Z is the amount of pleasure or displeasure experienced, from extreme displeasure (negative), to extreme pleasure (positive);

T is time and describes the duration of the mental experience.

Cabanac argues that “emotion is any mental experience with high intensity and high hedonicity (pleasure/displeasure)” (Cabanac 2002, p76) but as his model shows, within any emotional state, its intensity, hedonicity and duration may vary independently. In the case of some of the responses I was analysing, all three of these were extremely high. Cabanac’s model, unlike Panksepp’s, easily accommodates the emotion of joy, which I discuss in Section 4.4. Sloan points out (Sloan 2011) that while “joy is sometimes mentioned in discussions of hedonism, happiness, desire, or religion, it is rarely considered in itself” (p419); it differs from other emotions in being an isolated, unpredictable occurrence, defined by its intensity and transience.

A useful note of caution – as well as an implied call for further research – is provided by the American neuroscientist Damasio (2000), against the idea that we have a “biological machinery”

that is “preset” to deliver predictable emotions, cognition and behaviour.

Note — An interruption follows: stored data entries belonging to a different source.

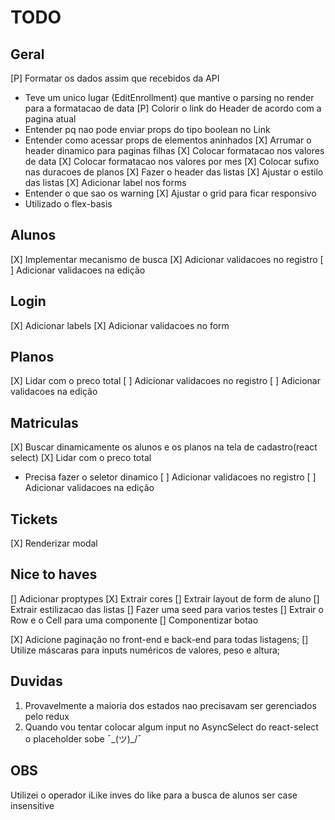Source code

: # TODO

## Geral
[P] Formatar os dados assim que recebidos da API
  - Teve um unico lugar (EditEnrollment) que mantive o parsing no render para a formatacao de data
[P] Colorir o link do Header de acordo com a pagina atual
  - Entender pq nao pode enviar props do tipo boolean no Link
  - Entender como acessar props de elementos aninhados
[X] Arrumar o header dinamico para paginas filhas
[X] Colocar formatacao nos valores de data
[X] Colocar formatacao nos valores por mes
[X] Colocar sufixo nas duracoes de planos
[X] Fazer o header das listas
[X] Ajustar o estilo das listas
[X] Adicionar label nos forms
  - Entender o que sao os warning
[X] Ajustar o grid para ficar responsivo
  - Utilizado o flex-basis

## Alunos
[X] Implementar mecanismo de busca
[X] Adicionar validacoes no registro
[ ] Adicionar validacoes na edição

## Login
[X] Adicionar labels
[X] Adicionar validacoes no form

## Planos
[X] Lidar com o preco total
[ ] Adicionar validacoes no registro
[ ] Adicionar validacoes na edição

## Matriculas
[X] Buscar dinamicamente os alunos e os planos na tela de cadastro(react select)
[X] Lidar com o preco total
  - Precisa fazer o seletor dinamico
[ ] Adicionar validacoes no registro
[ ] Adicionar validacoes na edição

## Tickets
[X] Renderizar modal

## Nice to haves
[] Adicionar proptypes
[X] Extrair cores
[] Extrair layout de form de aluno
[] Extrair estilizacao das listas
[] Fazer uma seed para varios testes
[] Extrair o Row e o Cell para uma componente
[] Componentizar botao

[X] Adicione paginação no front-end e back-end para todas listagens;
[] Utilize máscaras para inputs numéricos de valores, peso e altura;

## Duvidas
1. Provavelmente a maioria dos estados nao precisavam ser gerenciados pelo redux
2. Quando vou tentar colocar algum input no AsyncSelect do react-select o placeholder sobe ¯\_(ツ)_/¯

## OBS
Utilizei o operador iLike inves do like para a busca de alunos ser case insensitive
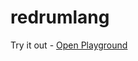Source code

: # redrumlang

Try it out - <a href="https://redrum.netlify.app" target="_blank">Open Playground</a>
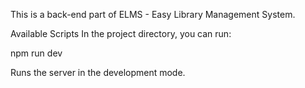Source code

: This is a back-end part of ELMS - Easy Library Management System. 

Available Scripts
In the project directory, you can run:

npm run dev

Runs the server in the development mode.


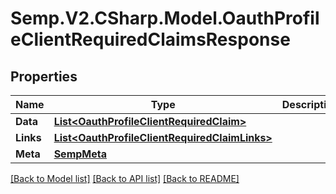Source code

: # Semp.V2.CSharp.Model.OauthProfileClientRequiredClaimsResponse
## Properties

Name | Type | Description | Notes
------------ | ------------- | ------------- | -------------
**Data** | [**List&lt;OauthProfileClientRequiredClaim&gt;**](OauthProfileClientRequiredClaim.md) |  | [optional] 
**Links** | [**List&lt;OauthProfileClientRequiredClaimLinks&gt;**](OauthProfileClientRequiredClaimLinks.md) |  | [optional] 
**Meta** | [**SempMeta**](SempMeta.md) |  | 

[[Back to Model list]](../README.md#documentation-for-models) [[Back to API list]](../README.md#documentation-for-api-endpoints) [[Back to README]](../README.md)

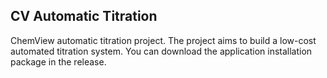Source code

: ## CV Automatic Titration
ChemView automatic titration project. The project aims to build a low-cost automated titration system. You can download the application installation package in the release.
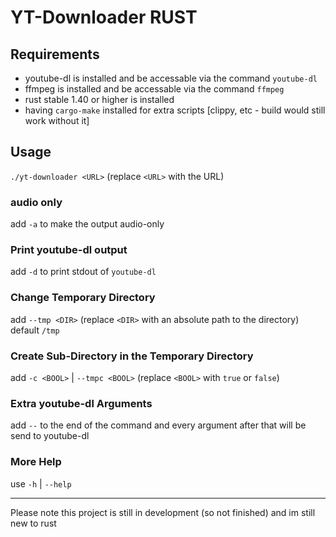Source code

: # YT-Downloader RUST

## Requirements

- youtube-dl is installed and be accessable via the command `youtube-dl`
- ffmpeg is installed and be accessable via the command `ffmpeg`
- rust stable 1.40 or higher is installed
- having `cargo-make` installed for extra scripts [clippy, etc - build would still work without it]

## Usage

`./yt-downloader <URL>` (replace `<URL>` with the URL)

### audio only

add `-a` to make the output audio-only

### Print youtube-dl output

add `-d` to print stdout of `youtube-dl`

### Change Temporary Directory

add `--tmp <DIR>` (replace `<DIR>` with an absolute path to the directory)
default `/tmp`

### Create Sub-Directory in the Temporary Directory

add `-c <BOOL>` | `--tmpc <BOOL>` (replace `<BOOL>` with `true` or `false`)

### Extra youtube-dl Arguments

add `--` to the end of the command and every argument after that will be send to youtube-dl

### More Help

use `-h` | `--help`

---

Please note this project is still in development (so not finished) and im still new to rust
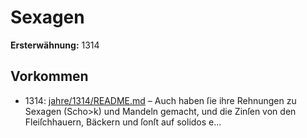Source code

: # Sexagen

**Ersterwähnung:** 1314

## Vorkommen
- 1314: [jahre/1314/README.md](../jahre/1314/README.md) – Auch
haben ſie ihre Rehnungen zu Sexagen (Scho>k) und
Mandeln gemacht, und die Zinſen von den Fleiſchhauern,
Bäckern und ſonſt auf solidos e...
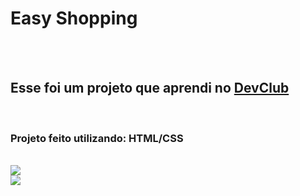 <h1> Easy Shopping </h1>
<br>
<br>
<h2> Esse foi um projeto que aprendi no <a href="https://rodolfomori.com.br/devclub"> DevClub </a></h2>
<br>
<h3> Projeto feito utilizando: HTML/CSS </h3>
<br>
<img src="https://github.com/leonardomateuss/easy-shopping/blob/main/easy-shopping.png?raw=true" />
<br>
<img src="https://github.com/leonardomateuss/easy-shopping/blob/main/easy-shopping-cell.png?raw=true" />
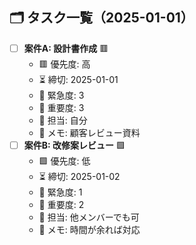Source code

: ## 🗂 タスク一覧（2025-01-01）

<!-- ========== Priority Cheatsheet (Color) ========== -->
<!-- 🟥 High   = 今週中に着手しないと成果 or 納期に直結                          -->
<!-- 🟧 Medium = 今週内に対応できればOK。来週以降でも可                           -->
<!-- 🟩 Low    = 重要度が低い / 割り込み許容                                     -->
<!-- ⬜ Hold   = 着手禁止・前提待ち                                               -->
<!-- Urgency : 3=直ちに対応 / 2=数日以内 / 1=余裕あり                             -->
<!-- Impact  : 3=失敗で大影響 / 2=中程度の影響 / 1=軽微                           -->
<!-- ================================================ -->

- [ ] **案件A: 設計書作成** 🟥
  - 🟥 優先度: 高
  - ⏳ 締切: 2025-01-01
  - 🚨 緊急度: 3
  - 🎯 重要度: 3
  - 👤 担当: 自分
  - 💬 メモ: 顧客レビュー資料
- [ ] **案件B: 改修案レビュー** 🟩
  - 🟩 優先度: 低
  - ⏳ 締切: 2025-01-02
  - 🚨 緊急度: 1
  - 🎯 重要度: 2
  - 👤 担当: 他メンバーでも可
  - 💬 メモ: 時間が余れば対応
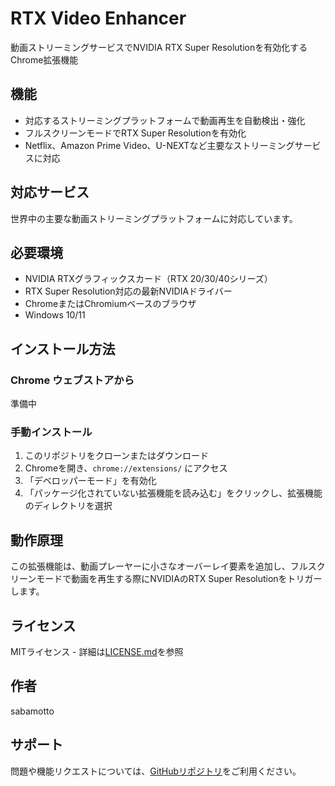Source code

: # RTX Video Enhancer

動画ストリーミングサービスでNVIDIA RTX Super Resolutionを有効化するChrome拡張機能

## 機能

- 対応するストリーミングプラットフォームで動画再生を自動検出・強化
- フルスクリーンモードでRTX Super Resolutionを有効化
- Netflix、Amazon Prime Video、U-NEXTなど主要なストリーミングサービスに対応

## 対応サービス

世界中の主要な動画ストリーミングプラットフォームに対応しています。

## 必要環境

- NVIDIA RTXグラフィックスカード（RTX 20/30/40シリーズ）
- RTX Super Resolution対応の最新NVIDIAドライバー
- ChromeまたはChromiumベースのブラウザ
- Windows 10/11

## インストール方法

### Chrome ウェブストアから
準備中

### 手動インストール
1. このリポジトリをクローンまたはダウンロード
2. Chromeを開き、`chrome://extensions/` にアクセス
3. 「デベロッパーモード」を有効化
4. 「パッケージ化されていない拡張機能を読み込む」をクリックし、拡張機能のディレクトリを選択

## 動作原理

この拡張機能は、動画プレーヤーに小さなオーバーレイ要素を追加し、フルスクリーンモードで動画を再生する際にNVIDIAのRTX Super Resolutionをトリガーします。

## ライセンス

MITライセンス - 詳細は[LICENSE.md](LICENSE.md)を参照

## 作者

sabamotto

## サポート

問題や機能リクエストについては、[GitHubリポジトリ](https://github.com/sabamotto/rtx-activator-extension)をご利用ください。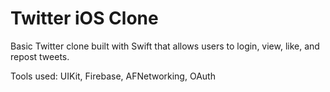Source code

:# Twitter iOS Clone

Basic Twitter clone built with Swift that allows users to login, view, like, and repost tweets.

Tools used: UIKit, Firebase, AFNetworking, OAuth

This idea has been resisted by most sociocultural scholars and is now superseded in neuroscience, as Damasio explains:

In all probability, development and culture superpose the following influences on the preset devices: first, they shape what constitutes an adequate inducer of a given emotion; second, they shape some aspects of the expression of emotions; and third, they shape the cognition and behaviour which follows the deployment of an emotion.

(Damasio 2000, p 127)

The Dutch psychologist Frijda (1986) warns that “there is no consensus about the definition of emotion; one may quarrel endlessly about the word” and suggests that we may as well assume

Figure 1.1 Cabanac's map of emotional experience

“that what we loosely call ‘emotions’ are responses to events that are important to the

individual” before going on to consider what these responses consist of (Frijda 1986). Cabanac takes a similarly pragmatic approach, starting with one of the many lists in everyday discourse:

“the term is taken for granted in itself and, most often, emotion is defined with reference to a list: anger, disgust, fear, joy, sadness, and surprise.” His own definition is that emotions are

“motivational states,” all of which act to generate “behaviour oriented towards, or away from, the stimulus” (Cabanac 2002, p72). Panksepp asserts that there is “good biological evidence for seven innate emotional systems – fear, anger, sorrow, anticipatory eagerness, play, sexual lust and maternal nurturance”(Panksepp 2004, p47) – but he focuses particularly on the earliest evolutionary phases of human existence to identify four emotions that are likely to have arisen from basic environmental challenges: fear, panic, rage and seeking. He characterises “seeking”

as the emotion that drives curiosity and investigation (p50), confirming Vygotsky’s much earlier argument that “thought is … engendered by motivation, i.e., by our desires and needs, our interests and emotions” (Vygotsky 1986, p252). It is this concept in particular that I have taken up in my analysis of the focused attention that the children often displayed (see Section 4.1).